Pasuruan,- Keluarga H. Mashur, Desa Pajaran, Kecamatan Rembang, Pasuruan kembali meramaikan sawahnya yang disengketakan oleh Kepala Desa Pajaran, Irhamul Ibad.

Dengan memasang spanduk bertuliskan “Tanah ini dalam pengawasan Lembaga Komunitas Pengawas Korupsi”

Pemasang spanduk tersebut dilakukan oleh keluarga H. Mashur dan didampingi pengurus LKPK Kabupaten Pasuruan, pada jumat, 5 Juni kemarin sore pukul 16.30 .

Sengketa sawah yang telah berlangsung 3 tahun itu bermula ketika H. Wafi (almarhum) yang meminjam sawah saudaranya, H. Mashur dan kemudian menjualnya kepada Gus Muhib, tokoh masyarakat Desa Pajaran tanpa seizin H. Mashur.
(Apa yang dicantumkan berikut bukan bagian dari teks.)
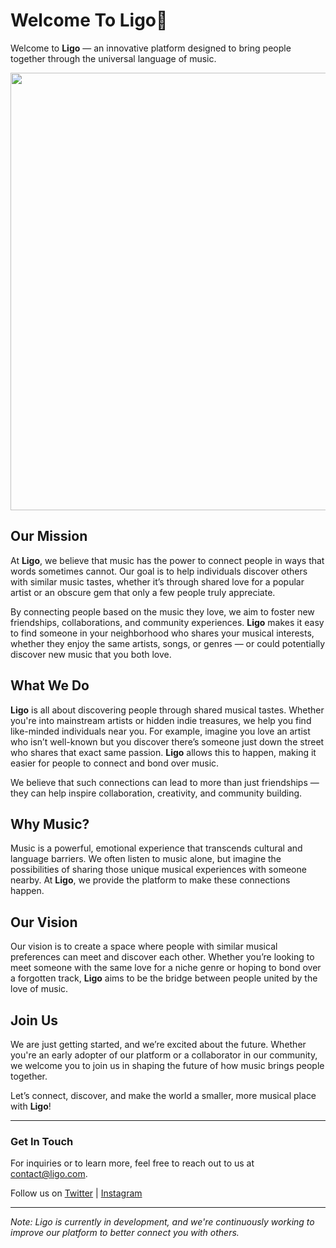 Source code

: # Welcome To Ligo👋

Welcome to **Ligo** — an innovative platform designed to bring people together through the universal language of music.


<img src="https://github.com/user-attachments/assets/bf398926-9b9d-4121-9d94-11f47c8aa52b" width="900" height="700" />

## Our Mission

At **Ligo**, we believe that music has the power to connect people in ways that words sometimes cannot. Our goal is to help individuals discover others with similar music tastes, whether it’s through shared love for a popular artist or an obscure gem that only a few people truly appreciate.

By connecting people based on the music they love, we aim to foster new friendships, collaborations, and community experiences. **Ligo** makes it easy to find someone in your neighborhood who shares your musical interests, whether they enjoy the same artists, songs, or genres — or could potentially discover new music that you both love.

## What We Do

**Ligo** is all about discovering people through shared musical tastes. Whether you're into mainstream artists or hidden indie treasures, we help you find like-minded individuals near you. For example, imagine you love an artist who isn’t well-known but you discover there’s someone just down the street who shares that exact same passion. **Ligo** allows this to happen, making it easier for people to connect and bond over music.

We believe that such connections can lead to more than just friendships — they can help inspire collaboration, creativity, and community building.

## Why Music?

Music is a powerful, emotional experience that transcends cultural and language barriers. We often listen to music alone, but imagine the possibilities of sharing those unique musical experiences with someone nearby. At **Ligo**, we provide the platform to make these connections happen.

## Our Vision

Our vision is to create a space where people with similar musical preferences can meet and discover each other. Whether you’re looking to meet someone with the same love for a niche genre or hoping to bond over a forgotten track, **Ligo** aims to be the bridge between people united by the love of music.

## Join Us

We are just getting started, and we’re excited about the future. Whether you're an early adopter of our platform or a collaborator in our community, we welcome you to join us in shaping the future of how music brings people together.

Let’s connect, discover, and make the world a smaller, more musical place with **Ligo**!

---

### Get In Touch

For inquiries or to learn more, feel free to reach out to us at [contact@ligo.com](mailto:contact@ligo.com).

Follow us on [Twitter](https://twitter.com/ligo) | [Instagram](https://instagram.com/ligo)

---

*Note: Ligo is currently in development, and we're continuously working to improve our platform to better connect you with others.*


<!--

**Here are some ideas to get you started:**

🙋‍♀️ A short introduction - what is your organization all about?
🌈 Contribution guidelines - how can the community get involved?
👩‍💻 Useful resources - where can the community find your docs? Is there anything else the community should know?
🍿 Fun facts - what does your team eat for breakfast?
🧙 Remember, you can do mighty things with the power of [Markdown](https://docs.github.com/github/writing-on-github/getting-started-with-writing-and-formatting-on-github/basic-writing-and-formatting-syntax)
-->
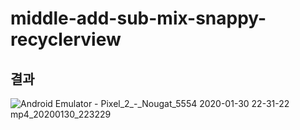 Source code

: # middle-add-sub-mix-snappy-recyclerview


## 결과
![Android Emulator - Pixel_2_-_Nougat_5554 2020-01-30 22-31-22 mp4_20200130_223229](https://user-images.githubusercontent.com/55025826/73454167-e09e5780-43b0-11ea-963d-2e4d3ca16ecb.gif)
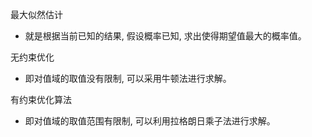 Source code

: 最大似然估计
- 就是根据当前已知的结果, 假设概率已知, 求出使得期望值最大的概率值。

无约束优化
- 即对值域的取值没有限制, 可以采用牛顿法进行求解。

有约束优化算法
- 即对值域的取值范围有限制, 可以利用拉格朗日乘子法进行求解。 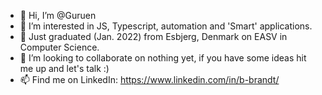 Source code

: - 👋 Hi, I’m @Guruen
- 👀 I’m interested in JS, Typescript, automation and 'Smart' applications.
- 🌱 Just graduated (Jan. 2022) from Esbjerg, Denmark on EASV in Computer Science.
- 💞️ I’m looking to collaborate on nothing yet, if you have some ideas hit me up and let's talk :)
- 📫 Find me on LinkedIn: https://www.linkedin.com/in/b-brandt/

<!---
Guruen/Guruen is a ✨ special ✨ repository because its `README.md` (this file) appears on your GitHub profile.
You can click the Preview link to take a look at your changes.
--->
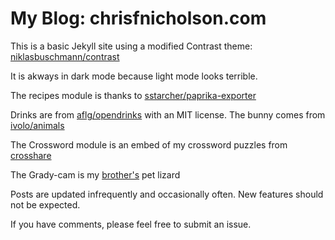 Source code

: # My Blog: chrisfnicholson.com

This is a basic Jekyll site using a modified Contrast theme: [niklasbuschmann/contrast](https://www.github.com/datapolitical/contrast)

It is akways in dark mode because light mode looks terrible.

The recipes module is thanks to [sstarcher/paprika-exporter](https://www.github.com/sstarcher/paprika-exporter)

Drinks are from [aflg/opendrinks](https://www.github.com/aflg/opendrinks) with an MIT license. The bunny comes from [ivolo/animals](https://www.github.com/ivolo/animals)

The Crossword module is an embed of my crossword puzzles from [crosshare](https://www.crosshare.org)

The Grady-cam is my [brother's](https://www.github.com/nicholsonjf) pet lizard

Posts are updated infrequently and occasionally often. New features should not be expected.

If you have comments, please feel free to submit an issue.
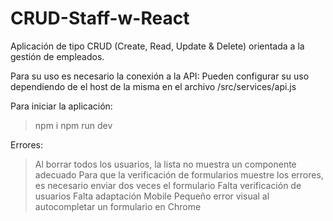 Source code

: # CRUD-Staff-w-React

Aplicación de tipo CRUD (Create, Read, Update & Delete) orientada a la gestión de empleados. 

Para su uso es necesario la conexión a la API: 
Pueden configurar su uso dependiendo de el host de la misma en el archivo /src/services/api.js

Para iniciar la aplicación:
  > npm i
  > npm run dev
  
Errores:
  > Al borrar todos los usuarios, la lista no muestra un componente adecuado
  > Para que la verificación de formularios muestre los errores, es necesario enviar dos veces el formulario
  > Falta verificación de usuarios
  > Falta adaptación Mobile
  > Pequeño error visual al autocompletar un formulario en Chrome
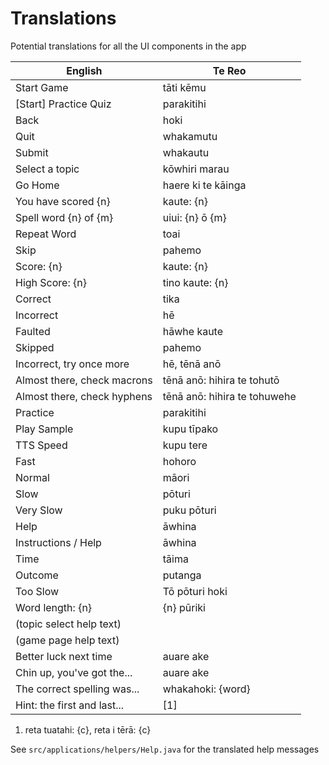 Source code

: # Translations

Potential translations for all the UI components in the app

| English                     | Te Reo                       |
| --------------------------- | ---------------------------- |
| Start Game                  | tāti kēmu                    |
| [Start] Practice Quiz       | parakitihi                   |
| Back                        | hoki                         |
| Quit                        | whakamutu                    |
| Submit                      | whakautu                     |
| Select a topic              | kōwhiri marau                |
| Go Home                     | haere ki te kāinga           |
| You have scored {n}         | kaute: {n}                   |
| Spell word {n} of {m}       | uiui: {n} ō {m}              |
| Repeat Word                 | toai                         |
| Skip                        | pahemo                       |
| Score: {n}                  | kaute: {n}                   |
| High Score: {n}             | tino kaute: {n}              |
| Correct                     | tika                         |
| Incorrect                   | hē                           |
| Faulted                     | hāwhe kaute                  |
| Skipped                     | pahemo                       |
| Incorrect, try once more    | hē, tēnā anō                 |
| Almost there, check macrons | tēnā anō: hihira te tohutō   |
| Almost there, check hyphens | tēnā anō: hihira te tohuwehe |
| Practice                    | parakitihi                   |
| Play Sample                 | kupu tīpako                  |
| TTS Speed                   | kupu tere                    |
| Fast                        | hohoro                       |
| Normal                      | māori                        |
| Slow                        | pōturi                       |
| Very Slow                   | puku pōturi                  |
| Help                        | āwhina                       |
| Instructions / Help         | āwhina                       |
| Time                        | tāima                        |
| Outcome                     | putanga                      |
| Too Slow                    | Tō pōturi hoki               |
| Word length: {n}            | {n} pūriki                   |
| (topic select help text)    |                              |
| (game page help text)       |                              |
| Better luck next time       | auare ake                    |
| Chin up, you've got the...  | auare ake                    |
| The correct spelling was... | whakahoki: {word}            |
| Hint: the first and last... | [1]                          |

1. reta tuatahi: {c}, reta i tērā: {c}

See `src/applications/helpers/Help.java` for the translated help messages
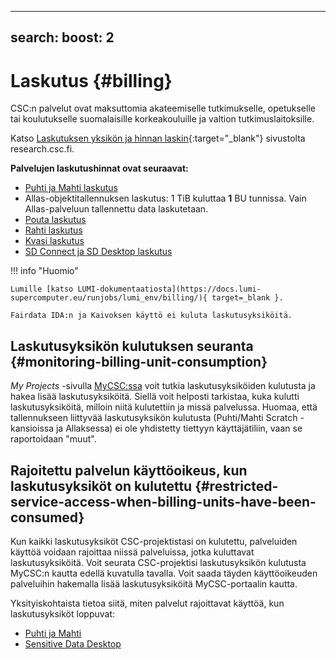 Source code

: 
---
search:
  boost: 2
---

# Laskutus {#billing}

CSC:n palvelut ovat maksuttomia akateemiselle tutkimukselle, opetukselle tai koulutukselle
suomalaisille korkeakouluille ja valtion tutkimuslaitoksille.

Katso [Laskutuksen yksikön ja hinnan laskin](https://research.csc.fi/billing-units#buc){:target="_blank"}
sivustolta research.csc.fi.

**Palvelujen laskutushinnat ovat seuraavat:**

* [Puhti ja Mahti laskutus](../computing/hpc-billing.md)
* Allas-objektitallennuksen laskutus: 1 TiB kuluttaa **1** BU tunnissa. Vain Allas-palveluun tallennettu
  data laskutetaan.
* [Pouta laskutus](../cloud/pouta/accounting.md)
* [Rahti laskutus](../cloud/rahti/billing.md)
* [Kvasi laskutus](../computing/quantum-computing/kvasi/kvasi-billing.md)
* [SD Connect ja SD Desktop laskutus](../data/sensitive-data/sd-use-case-new-user-project-manager.md#sd-connect-bu-consumption)

!!! info "Huomio"

    Lumille [katso LUMI-dokumentaatiosta](https://docs.lumi-supercomputer.eu/runjobs/lumi_env/billing/){ target=_blank }.

    Fairdata IDA:n ja Kaivoksen käyttö ei kuluta laskutusyksiköitä.

## Laskutusyksikön kulutuksen seuranta {#monitoring-billing-unit-consumption}

_My Projects_ -sivulla [MyCSC:ssa](https://my.csc.fi) voit tutkia laskutusyksiköiden kulutusta ja hakea
lisää laskutusyksiköitä. Siellä voit helposti tarkistaa, kuka kulutti laskutusyksiköitä, milloin niitä kulutettiin 
ja missä palvelussa. Huomaa, että tallennukseen liittyvää laskutusyksikön kulutusta (Puhti/Mahti Scratch -kansioissa ja Allaksessa) 
ei ole yhdistetty tiettyyn käyttäjätiliin, vaan se raportoidaan "muut".

## Rajoitettu palvelun käyttöoikeus, kun laskutusyksiköt on kulutettu {#restricted-service-access-when-billing-units-have-been-consumed}

Kun kaikki laskutusyksiköt CSC-projektistasi on kulutettu, palveluiden käyttöä voidaan rajoittaa niissä palveluissa, jotka kuluttavat laskutusyksiköitä. Voit seurata CSC-projektisi laskutusyksikön kulutusta MyCSC:n kautta edellä kuvatulla tavalla. Voit saada täyden käyttöoikeuden palveluihin hakemalla lisää laskutusyksiköitä MyCSC-portaalin kautta.

Yksityiskohtaista tietoa siitä, miten palvelut rajoittavat käyttöä, kun laskutusyksiköt loppuvat:

* [Puhti ja Mahti](../computing/usage-policy.md#running-out-of-billing-units)
* [Sensitive Data Desktop](../data/sensitive-data/sd-use-case-new-user-project-manager.md#what-happens-if-your-project-runs-out-of-billing-units)
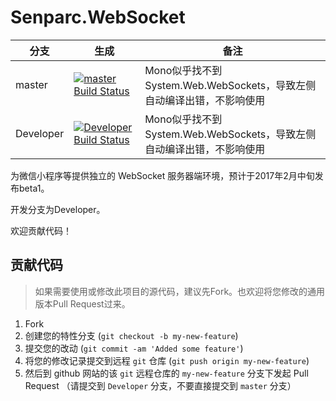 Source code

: # Senparc.WebSocket

| 分支      | 生成                                           | 备注
|-----------|------------------------------------------------|--------------
| master    | [![master Build Status][1.1]][1.2]             | Mono似乎找不到System.Web.WebSockets，导致左侧自动编译出错，不影响使用
| Developer | [![Developer Build Status][2.1]][2.2]          | Mono似乎找不到System.Web.WebSockets，导致左侧自动编译出错，不影响使用

[1.1]: https://travis-ci.org/JeffreySu/Senparc.WebSocket.svg?branch=master
[1.2]: https://travis-ci.org/JeffreySu/Senparc.WebSocket
[2.1]: https://travis-ci.org/JeffreySu/Senparc.WebSocket.svg?branch=Developer
[2.2]: https://travis-ci.org/JeffreySu/Senparc.WebSocket


为微信小程序等提供独立的 WebSocket 服务器端环境，预计于2017年2月中旬发布beta1。

开发分支为Developer。

欢迎贡献代码！


## 贡献代码

> 如果需要使用或修改此项目的源代码，建议先Fork。也欢迎将您修改的通用版本Pull Request过来。

1. Fork
2. 创建您的特性分支 (`git checkout -b my-new-feature`)
3. 提交您的改动 (`git commit -am 'Added some feature'`)
4. 将您的修改记录提交到远程 `git` 仓库 (`git push origin my-new-feature`)
5. 然后到 github 网站的该 `git` 远程仓库的 `my-new-feature` 分支下发起 Pull Request
（请提交到 `Developer` 分支，不要直接提交到 `master` 分支）
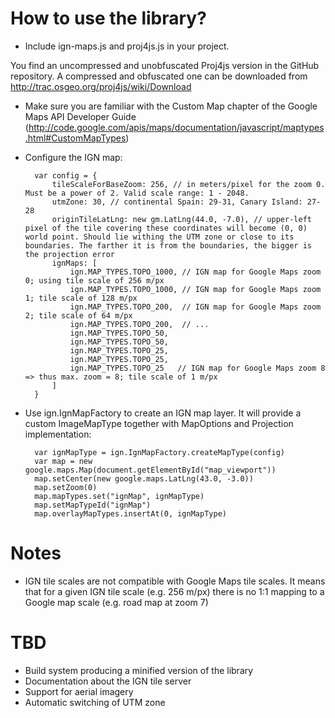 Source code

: How to use the library?
====

 * Include ign-maps.js and proj4js.js in your project.

 You find an uncompressed and unobfuscated Proj4js version in the GitHub repository. A compressed and obfuscated one can be downloaded from <http://trac.osgeo.org/proj4js/wiki/Download>

 * Make sure you are familiar with the Custom Map chapter of the Google Maps API Developer Guide (<http://code.google.com/apis/maps/documentation/javascript/maptypes.html#CustomMapTypes>)

 * Configure the IGN map:

         var config = {
             tileScaleForBaseZoom: 256, // in meters/pixel for the zoom 0. Must be a power of 2. Valid scale range: 1 - 2048.
             utmZone: 30, // continental Spain: 29-31, Canary Island: 27-28
             originTileLatLng: new gm.LatLng(44.0, -7.0), // upper-left pixel of the tile covering these coordinates will become (0, 0) world point. Should lie withing the UTM zone or close to its boundaries. The farther it is from the boundaries, the bigger is the projection error
             ignMaps: [
                 ign.MAP_TYPES.TOPO_1000, // IGN map for Google Maps zoom 0; using tile scale of 256 m/px
                 ign.MAP_TYPES.TOPO_1000, // IGN map for Google Maps zoom 1; tile scale of 128 m/px
                 ign.MAP_TYPES.TOPO_200,  // IGN map for Google Maps zoom 2; tile scale of 64 m/px
                 ign.MAP_TYPES.TOPO_200,  // ...
                 ign.MAP_TYPES.TOPO_50,
                 ign.MAP_TYPES.TOPO_50,
                 ign.MAP_TYPES.TOPO_25,
                 ign.MAP_TYPES.TOPO_25,
                 ign.MAP_TYPES.TOPO_25   // IGN map for Google Maps zoom 8 => thus max. zoom = 8; tile scale of 1 m/px
             ]
         }

 * Use ign.IgnMapFactory to create an IGN map layer. It will provide a custom ImageMapType together with MapOptions and Projection implementation:

         var ignMapType = ign.IgnMapFactory.createMapType(config)
         var map = new google.maps.Map(document.getElementById("map_viewport"))
         map.setCenter(new google.maps.LatLng(43.0, -3.0))
         map.setZoom(0)
         map.mapTypes.set("ignMap", ignMapType)
         map.setMapTypeId("ignMap")
         map.overlayMapTypes.insertAt(0, ignMapType)

Notes
====

* IGN tile scales are not compatible with Google Maps tile scales. It means that for a given IGN tile scale (e.g. 256 m/px) there is no 1:1 mapping to a Google map scale (e.g. road map at zoom 7)

TBD
====

 * Build system producing a minified version of the library
 * Documentation about the IGN tile server
 * Support for aerial imagery
 * Automatic switching of UTM zone
  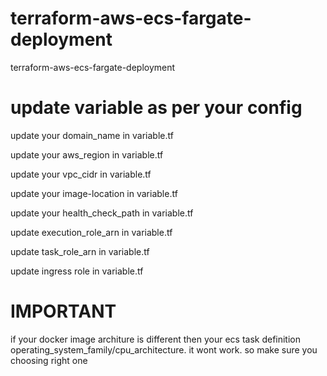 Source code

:# terraform-aws-ecs-fargate-deployment
terraform-aws-ecs-fargate-deployment

# update variable as per your config
update your domain_name in variable.tf

update your aws_region in variable.tf

update your vpc_cidr in variable.tf

update your image-location in variable.tf

update your health_check_path in variable.tf

update execution_role_arn in variable.tf

update task_role_arn in variable.tf

update ingress role  in variable.tf

# IMPORTANT
if your docker image architure is different then your ecs task definition operating_system_family/cpu_architecture. it wont work.
so make sure you choosing right one

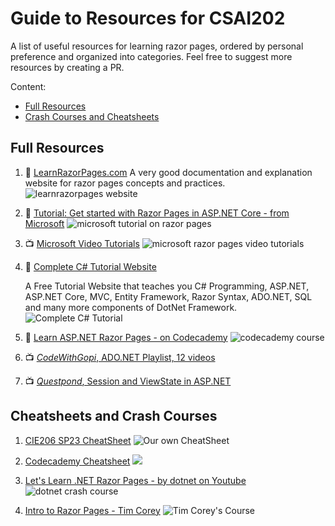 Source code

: # Guide to Resources for CSAI202

A list of useful resources for learning razor pages, ordered by personal preference and organized into categories. Feel free to suggest more resources by creating a PR.

Content:
- [Full Resources](#full-resources)
- [Crash Courses and Cheatsheets](#cheatsheets-and-crash-courses)

## Full Resources
1. 📖 [LearnRazorPages.com](https://www.learnrazorpages.com/)
A very good documentation and explanation website for razor pages concepts and practices.
![learnrazorpages website](images/1learnrazorpages.jpg)

1. 📖 [Tutorial: Get started with Razor Pages in ASP.NET Core - from Microsoft](https://learn.microsoft.com/en-us/aspnet/core/tutorials/razor-pages/razor-pages-start?view=aspnetcore-7.0&tabs=visual-studio)
![microsoft tutorial on razor pages](images/2microsoft_tutorial.jpg)

1. 📺 [Microsoft Video Tutorials](https://learn.microsoft.com/en-us/aspnet/web-pages/videos/aspnet-razor-pages/)
![microsoft razor pages video tutorials](images/microsoft_video_tutorials.jpg)

1. 📖 [Complete C# Tutorial Website](https://www.completecsharptutorial.com/)
    
    A Free Tutorial Website that teaches you C# Programming, ASP.NET, ASP.NET Core, MVC, Entity Framework, Razor Syntax, ADO.NET, SQL and many more components of DotNet Framework.
![Complete C# Tutorial](images/completecsharptutorial.jpg)

1. 📖 [Learn ASP.NET Razor Pages - on Codecademy](https://www.codecademy.com/learn/learn-asp-net)
![codecademy course](images/3codecademy.jpg)

1. 📺 [*CodeWithGopi*, ADO.NET Playlist, 12 videos](https://youtube.com/playlist?list=PLz3T2C4dYvQJBcQh2LEW6r84THgEmVzwq)

1. 📺 [*Questpond*, Session and ViewState in ASP.NET](https://www.youtube.com/watch?v=j7JqjDIU9BY)

## Cheatsheets and Crash Courses

1. [CIE206 SP23 CheatSheet](CIE206_SP23_LabExamCheatSheet.pdf)
![Our own CheatSheet](images/cie206_cheatsheet.jpg)

2. [Codecademy Cheatsheet](https://www.codecademy.com/learn/learn-asp-net/modules/asp-net-razor-syntax/cheatsheet)
![](images/codecademy_cheatsheet.jpg)

3. [Let's Learn .NET Razor Pages - by dotnet on Youtube](https://www.youtube.com/watch?v=5XWgEHcTe4k)
![dotnet crash course](images/dotnet_crash_course.jpg)

4. [Intro to Razor Pages - Tim Corey](https://www.youtube.com/watch?v=68towqYcQlY)
![Tim Corey's Course](images/tim_corey_course.jpg)

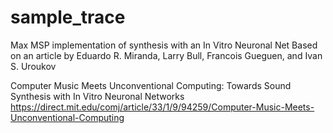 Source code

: # sample_trace
Max MSP implementation of synthesis with an In Vitro Neuronal Net
Based on an article by Eduardo R. Miranda, Larry Bull, Francois Gueguen, and Ivan S. Uroukov

Computer Music Meets Unconventional Computing: Towards Sound Synthesis with In Vitro Neuronal Networks
https://direct.mit.edu/comj/article/33/1/9/94259/Computer-Music-Meets-Unconventional-Computing
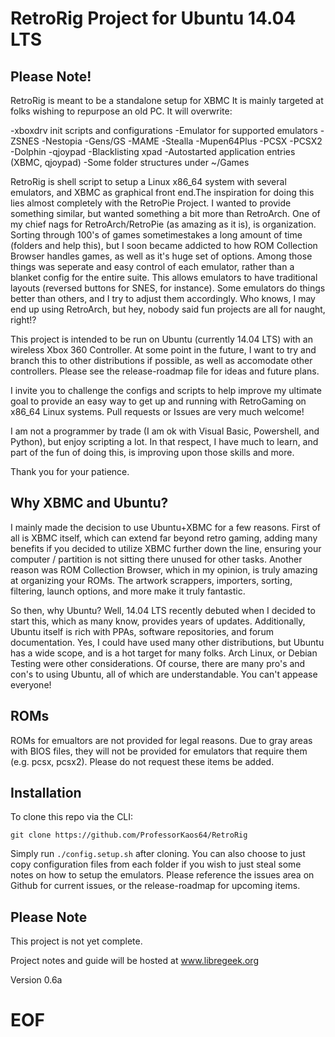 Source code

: RetroRig Project for Ubuntu 14.04 LTS
===================================================

## Please Note!

RetroRig is meant to be a standalone setup for XBMC
It is mainly targeted at folks wishing to repurpose an old PC. It will overwrite:

-xboxdrv init scripts and configurations
-Emulator for supported emulators
	-ZSNES
	-Nestopia
	-Gens/GS
	-MAME
	-Stealla
	-Mupen64Plus
	-PCSX
	-PCSX2
	-Dolphin
-qjoypad
-Blacklisting xpad
-Autostarted application entries (XBMC, qjoypad)
-Some folder structures under ~/Games

RetroRig is shell script to setup a Linux x86_64 system  with several emulators, and XBMC as graphical 
front end.The inspiration for doing this lies almost completely with the RetroPie Project. I wanted to provide
something similar, but wanted something a bit more than RetroArch. One of my chief nags for RetroArch/RetroPie 
(as amazing as it is), is organization. Sorting through 100's of games sometimestakes a long amount of time 
(folders and help this), but I soon became addicted to how ROM Collection Browser handles games, as well as 
it's huge set of options. Among those things was seperate and easy control of each emulator, rather than a 
blanket config for the entire suite. This allows emulators to have traditional layouts (reversed buttons
for SNES, for instance). Some emulators do things better than others, and I try to adjust them accordingly. 
Who knows, I may end up using RetroArch, but hey, nobody said fun projects are all for naught, right!?

This project is intended to be run on Ubuntu (currently 14.04 LTS) with an wireless Xbox 360 Controller. 
At some point in the future, I want to try and branch this to other distributions if possible, as well
as accomodate other controllers. Please see the release-roadmap file for ideas and future plans. 

I invite you to challenge the configs and scripts to help improve my ultimate goal to provide
an easy way to get up and running with RetroGaming on x86_64 Linux systems. Pull requests or
Issues are very much welcome!

I am not a programmer by trade (I am ok with Visual Basic, Powershell, and Python), but enjoy scripting a
lot. In that respect, I have much to learn, and part of the fun of doing this, is improving upon those
skills and more.

Thank you for your patience.

## Why XBMC and Ubuntu?

I mainly made the decision to use Ubuntu+XBMC for a few reasons. First of all is XBMC itself, which can
extend far beyond retro gaming, adding many benefits if you decided to utilize XBMC further down the 
line, ensuring your computer / partition is not sitting there unused for other tasks. Another reason
was ROM Collection Browser, which in my opinion, is truly amazing at organizing your ROMs. The artwork
scrappers, importers, sorting, filtering, launch options, and more make it truly fantastic.

So then, why Ubuntu? Well, 14.04 LTS recently debuted when I decided to start this, which as many know,
provides years of updates. Additionally, Ubuntu itself is rich with PPAs, software repositories, and
forum documentation. Yes, I could have used many other distributions, but Ubuntu has a wide scope,
and is a hot target for many folks. Arch Linux, or Debian Testing were other considerations. Of course, 
there are many pro's and con's to using Ubuntu, all of which are understandable. You can't appease 
everyone!

## ROMs

ROMs for emualtors are not provided for legal reasons. Due to gray areas with BIOS files, they will
not be provided for emulators that require them (e.g. pcsx, pcsx2). Please do not request these
items be added.

## Installation

To clone this repo via the CLI:

`git clone https://github.com/ProfessorKaos64/RetroRig` 

Simply run `./config.setup.sh` after cloning.  You can also choose to just copy configuration files
from each folder if you wish to just steal some notes on how to setup the emulators. Please 
reference the issues area on Github for current issues, or the release-roadmap for upcoming 
items.


## Please Note

This project is not yet complete. 

Project notes and guide will be hosted at www.libregeek.org

Version 0.6a

# EOF #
Seperti diketahui sawah tersebut dijual oleh almarhum H. Wafi dengan hanya menggunakan SPPT (Surat Pemberitahuan Pajak Terhutang) tanpa menggunakan pethok D sebagai bukti kepemilikan tanah, dengan harga Rp 80 juta ketika itu.

Mengetahui sawah tersebut bermasalah, Gus Muhib yang merasa tertipu akhirnya menjual sawahnya tersebut kepada Watini, istri Kepala Desa Pajaran. Menurut penuturan Rido’i, anak H Mashur, sawah tersebut kemudian dibeli oleh Watini seharga Rp 30 juta.

Dari Watini inilah kemudian sawah H. Mashur dijual lagi ke warga Singosari Malang. Dan lagi lagi, penjualan sawah tersebut hanya menggunakan SPPT saja. Hanya saja, menurut penuturan Ridhoi, SPPT sawah tersebut telah berganti atas nama Watini.

Sengketa sawah yang berlangsung 3 tahun ini, menurut Rido’i telah dilaporkan oleh keluarga H. Mashur yang didampingi oleh LSM LKPK Pasuruan ke Polres Pasuruan dengan pasal penyerobotan tanah.

Menurut Rido’i, mereka yang selama ini menjual belikan sawah H. Mashur itu adalah salah, karena itu sawah dijual oleh H Wafi, saudara H. Mashur tanpa persetujuan H. Mashur sebagai ahli waris dari sawah tersebut.

“Menjual tanah atau sawah tanpa persetujuan hak waris maka jual beli tersebut bisa dibatalkan sesuai KUHP pasal 1365. Disamping jual beli sawah itu juga tidak kuat karena hanya menggunakan SPPT saja. Padahal SPPT bukanlah bukti kepemilikan hak (sawah atau tanah), jelas Rido’i.

Kasus sengketa tersebut telah dilaporkan oleh keluarga H. Mashur ke Polres Pasuruan pada 12 Maret 2020 kemarin dengan pasal penyerobotan.

“Ini kok sawahnya mau digarap, sedang sengketa sawah tersebut kasusnya masih ditangani Polres Pasuruan. Mestinya mereka sebelum mengelola sawah menunggu proses hukum di Polres itu selesai,” terang H. Mashur. (mnr).